Film Review: Snow White and the Huntsman

Snow White and the Huntsman. Rated M (fantasy themes and violence). 127 minutes. Directed by Rupert Sanders. Screenplay by Evan Daugherty, John Lee Hancock and Hossein Amini.

Verdict: The long and winding road that leads to a palace.

While it is certainly a stunning film to look at, Snow White and the Huntsman takes too many detours and far too much time to wend its way through what is a very familiar story of a princess feted to rise up against a murderous Queen and regain the throne she was ruthlessly denied.

Similarly to Tarsem Singh’s gorgeous looking Snow White-lite take earlier this year (Mirror, Mirror) Sanders’ equally-sumptuous affair boasts Dominic Watkins’ (The Bourne Supremacy, United 93) extravagant production design and Colleen Atwood’s (Alice in Wonderland, Memoirs of a Geisha) picture-perfect costumes. Melbourne-born Greig Fraser (Caterpillar Wish, Bright Star, Let Me In) cements his international reputation with outstanding cinematography that captures every essence of the film’s many challenging and constantly changing moods and locations.

The writers and Sanders, making his feature film debut, make what turns out to be a near-fatal error by mistaking ‘long’ for ‘epic’. What they risk in the process is undermining the film’s many great qualities, which other than in the design departments and some inventive sequences (especially the scenes set at the lakeside commune where the once-beautiful women have fled from the evil queen’s life-draining hunger for their beauty), are the spirited performances and a flawless visual tapestry of creative splendour.

Chris Hemsworth (Thor) does his best work to date as the grieving Huntsman, while Charlize Theron (Prometheus, Monster) goes for broke from start to finish and never misses a trick. Kristen Stewart (Twilight’s Bella) flexes her acting muscles in ways that have not been required of her in the Twilight franchise, and the fact that we never really care about her fate is the fault of the wandering and didactic screenplay – not her spirited charge through the leading role.

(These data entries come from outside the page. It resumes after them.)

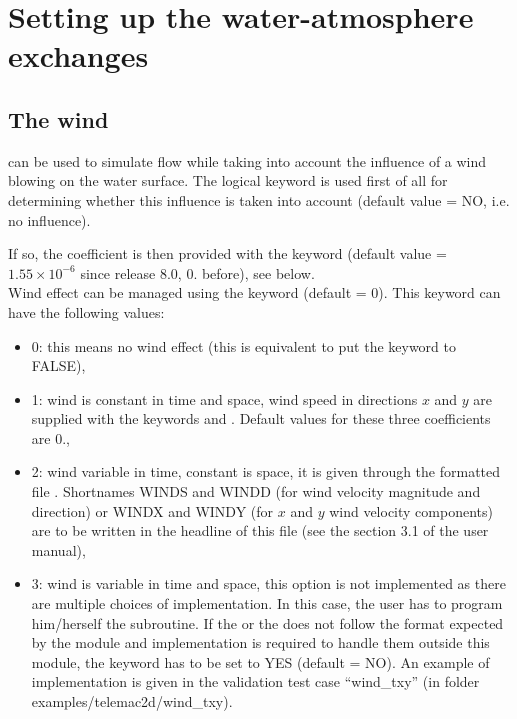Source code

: \section{Setting up the water-atmosphere exchanges}

\subsection{The wind}

 can be used to simulate flow while taking into account the influence
of a wind blowing on the water surface. The logical keyword  is
used first of all for determining whether this influence is taken into account
(default value = NO, i.e. no influence).

If so, the coefficient is then provided with the keyword
 (default value =
$1.55 \times 10^{-6}$ since release 8.0, 0. before), see below.\\

Wind effect can be managed using the keyword 
(default = 0). This keyword can have the following values:

\begin{itemize}
\item 0: this means no wind effect (this is equivalent to put the keyword
 to FALSE),

\item 1: wind is constant in time and space, wind speed in directions $x$ and $y$
are supplied with the keywords  and
.
Default values for these three coefficients are 0.,

\item 2: wind variable in time, constant is space, it is given through
the formatted file .
Shortnames WINDS and WINDD (for wind velocity magnitude and direction) or
WINDX and WINDY (for $x$ and $y$ wind velocity components) are to be written
in the headline of this file (see the section 3.1 of the \waqtel user manual),

\item 3: wind is variable in time and space,
this option is not implemented as there are multiple choices of implementation.
In this case, the user has to program him/herself the  subroutine.
If the  or the
 does not follow the format expected by the
 module and implementation is required to handle them
outside this module, the keyword 
has to be set to YES (default = NO).
An example of implementation is given in the  validation test case
``wind\_txy'' (in folder examples/telemac2d/wind\_txy).
\end{itemize}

The actors who play the dwarfs (including Bob Hoskins, Ray Winstone and Nick Frost) have been digitally manipulated to the size of a dwarf which works for a moment – before you begin to realise that the film is almost beginning to sink with too much trickery at the expense of being something we might have actually been a good deal more engaged by. Apparently, and there’s no prizes, there’s going to be a sequel. Please let it be over in half the time. If that.

This review was commissioned by the Geraldton Newspaper Group.